Problem statement: Look below for the line with "Source code" and the line with "Parallelization of Sequential"; repeat exactly those two lines and all lines between them, but no pictures.

(Dataset entries)

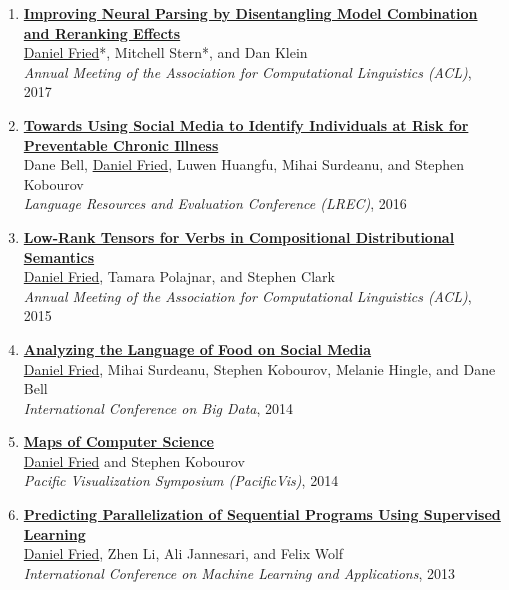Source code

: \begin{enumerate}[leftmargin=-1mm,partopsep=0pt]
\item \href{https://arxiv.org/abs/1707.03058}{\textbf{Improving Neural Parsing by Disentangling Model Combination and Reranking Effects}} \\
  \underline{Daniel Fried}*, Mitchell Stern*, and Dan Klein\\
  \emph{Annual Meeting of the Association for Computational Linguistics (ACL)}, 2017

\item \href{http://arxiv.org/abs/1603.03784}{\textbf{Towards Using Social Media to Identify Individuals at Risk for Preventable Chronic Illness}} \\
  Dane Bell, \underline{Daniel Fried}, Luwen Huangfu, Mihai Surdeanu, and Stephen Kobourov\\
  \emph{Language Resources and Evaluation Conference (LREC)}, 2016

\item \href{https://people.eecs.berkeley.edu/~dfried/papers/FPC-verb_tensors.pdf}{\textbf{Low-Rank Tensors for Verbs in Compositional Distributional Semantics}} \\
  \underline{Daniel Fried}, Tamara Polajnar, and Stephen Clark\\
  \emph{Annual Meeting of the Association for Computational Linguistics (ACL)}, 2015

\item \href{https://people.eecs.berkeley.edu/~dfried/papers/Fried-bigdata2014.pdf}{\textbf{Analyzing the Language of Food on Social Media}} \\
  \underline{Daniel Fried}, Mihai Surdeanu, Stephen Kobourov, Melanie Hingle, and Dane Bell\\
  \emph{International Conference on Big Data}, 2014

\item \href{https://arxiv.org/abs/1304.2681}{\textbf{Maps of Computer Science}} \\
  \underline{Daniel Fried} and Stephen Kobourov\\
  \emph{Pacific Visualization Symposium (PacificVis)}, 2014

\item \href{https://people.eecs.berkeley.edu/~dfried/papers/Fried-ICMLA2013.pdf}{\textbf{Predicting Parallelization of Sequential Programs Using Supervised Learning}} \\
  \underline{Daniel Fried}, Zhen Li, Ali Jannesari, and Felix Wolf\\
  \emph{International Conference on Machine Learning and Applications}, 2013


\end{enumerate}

* * *

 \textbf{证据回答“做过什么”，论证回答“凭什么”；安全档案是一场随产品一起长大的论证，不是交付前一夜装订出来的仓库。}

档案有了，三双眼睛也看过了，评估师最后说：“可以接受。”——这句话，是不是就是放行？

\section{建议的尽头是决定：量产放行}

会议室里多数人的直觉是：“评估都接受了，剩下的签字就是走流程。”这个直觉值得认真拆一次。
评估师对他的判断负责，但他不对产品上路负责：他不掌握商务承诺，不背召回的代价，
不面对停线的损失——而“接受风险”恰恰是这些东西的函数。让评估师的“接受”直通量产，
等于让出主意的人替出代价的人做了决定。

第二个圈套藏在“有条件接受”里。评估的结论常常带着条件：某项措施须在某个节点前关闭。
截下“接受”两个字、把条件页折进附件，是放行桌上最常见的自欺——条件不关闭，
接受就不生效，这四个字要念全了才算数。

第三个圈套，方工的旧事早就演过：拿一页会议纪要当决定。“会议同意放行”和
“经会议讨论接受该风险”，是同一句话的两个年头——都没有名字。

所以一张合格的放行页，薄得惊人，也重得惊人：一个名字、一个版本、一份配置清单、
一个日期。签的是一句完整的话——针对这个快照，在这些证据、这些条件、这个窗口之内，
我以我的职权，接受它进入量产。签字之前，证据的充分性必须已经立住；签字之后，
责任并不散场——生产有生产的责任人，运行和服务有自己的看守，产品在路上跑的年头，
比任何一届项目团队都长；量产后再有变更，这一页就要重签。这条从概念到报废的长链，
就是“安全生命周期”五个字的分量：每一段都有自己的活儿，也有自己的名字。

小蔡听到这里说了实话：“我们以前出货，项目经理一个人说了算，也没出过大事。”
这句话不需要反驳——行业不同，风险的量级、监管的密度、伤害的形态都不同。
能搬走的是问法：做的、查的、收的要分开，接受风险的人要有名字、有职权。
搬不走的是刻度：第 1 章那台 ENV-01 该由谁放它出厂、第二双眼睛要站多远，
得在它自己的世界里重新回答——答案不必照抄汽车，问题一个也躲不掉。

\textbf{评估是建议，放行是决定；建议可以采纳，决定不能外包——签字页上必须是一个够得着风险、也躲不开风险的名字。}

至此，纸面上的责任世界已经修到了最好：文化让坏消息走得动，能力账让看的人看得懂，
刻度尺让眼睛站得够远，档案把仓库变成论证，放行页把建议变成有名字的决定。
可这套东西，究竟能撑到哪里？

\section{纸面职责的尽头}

Answer to this problem:
Source code

: \begin{enumerate}[leftmargin=-1mm,partopsep=0pt]
\item \href{https://arxiv.org/abs/1707.03058}{\textbf{Improving Neural Parsing by Disentangling Model Combination and Reranking Effects}} \\
  \underline{Daniel Fried}*, Mitchell Stern*, and Dan Klein\\
  \emph{Annual Meeting of the Association for Computational Linguistics (ACL)}, 2017

\item \href{http://arxiv.org/abs/1603.03784}{\textbf{Towards Using Social Media to Identify Individuals at Risk for Preventable Chronic Illness}} \\
  Dane Bell, \underline{Daniel Fried}, Luwen Huangfu, Mihai Surdeanu, and Stephen Kobourov\\
  \emph{Language Resources and Evaluation Conference (LREC)}, 2016

\item \href{https://people.eecs.berkeley.edu/~dfried/papers/FPC-verb_tensors.pdf}{\textbf{Low-Rank Tensors for Verbs in Compositional Distributional Semantics}} \\
  \underline{Daniel Fried}, Tamara Polajnar, and Stephen Clark\\
  \emph{Annual Meeting of the Association for Computational Linguistics (ACL)}, 2015

\item \href{https://people.eecs.berkeley.edu/~dfried/papers/Fried-bigdata2014.pdf}{\textbf{Analyzing the Language of Food on Social Media}} \\
  \underline{Daniel Fried}, Mihai Surdeanu, Stephen Kobourov, Melanie Hingle, and Dane Bell\\
  \emph{International Conference on Big Data}, 2014

\item \href{https://arxiv.org/abs/1304.2681}{\textbf{Maps of Computer Science}} \\
  \underline{Daniel Fried} and Stephen Kobourov\\
  \emph{Pacific Visualization Symposium (PacificVis)}, 2014

\item \href{https://people.eecs.berkeley.edu/~dfried/papers/Fried-ICMLA2013.pdf}{\textbf{Predicting Parallelization of Sequential Programs Using Supervised Learning}} \\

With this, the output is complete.